Mr. JAY MATTHEWS (Education Columnist, Washington Post): Thanks, Michel.
Ms. MARY LORD (D.C. State Board of Education): Thanks for having us.
Mr. MARK GOODEN (Director & Associate Professor, Educational Leadership and Urban Educational Leadership, University of Cincinnati): Thanks. Nice to be here.
MARTIN: Jay, if I could start with you, how do the schools in Washington, D.C. compare to the ones the Obama - the one the Obama girls currently attend in Chicago?
Mr. MATTHEWS: Well, I have to start by saying that in the public schools in D.C., we have some really fine schools. There are middle-class parents all over the city, for instance, that make sure that they try to get their kids, these out-of-boundary kids into some schools like Harding Middle School or Deal Middle School in Northwest, and there are some fine elementary schools. Thompson is the closest school to the White House. This is a gem of a school.

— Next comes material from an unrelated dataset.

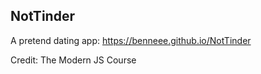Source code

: ## NotTinder

A pretend dating app: https://benneee.github.io/NotTinder

Credit: The Modern JS Course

But if you look at the averages, Washington, D.C. is just about near the bottom - we're in a big battle with Detroit for the worst public schools on average in the country. So overall, it's not a pretty picture, but there are some fine schools here.
MARTIN: Why is it that the D.C. schools rank so poorly given that - if you look on paper, the per capita expenditure per child is not low.
Mr. MATTHEWS: It's pretty high. Well, there are two functions, and they're the same reasons for almost all urban schools. Number one, poverty. Low-income parents simply don't have the - create - can't create the kind of culture that middle-class parents do that puts kids into places where they're going to succeed at school. But secondly, we've had one of the most dysfunctional government assistance for our schools. We've had a succession of superintendents coming in and out. We've had school boards that have been run by people who were just there to get their name known and run for city council, for mayor. It's been a really unhappy place to be a teacher.
You keep - they keep changing the rules, they keep changing the methods, so it's - the only really bright spot is the growth of charter schools here. There are some great charter schools that are leading the nation and leading the school district in achievement. But overall, it's a bad - it's a bad scene.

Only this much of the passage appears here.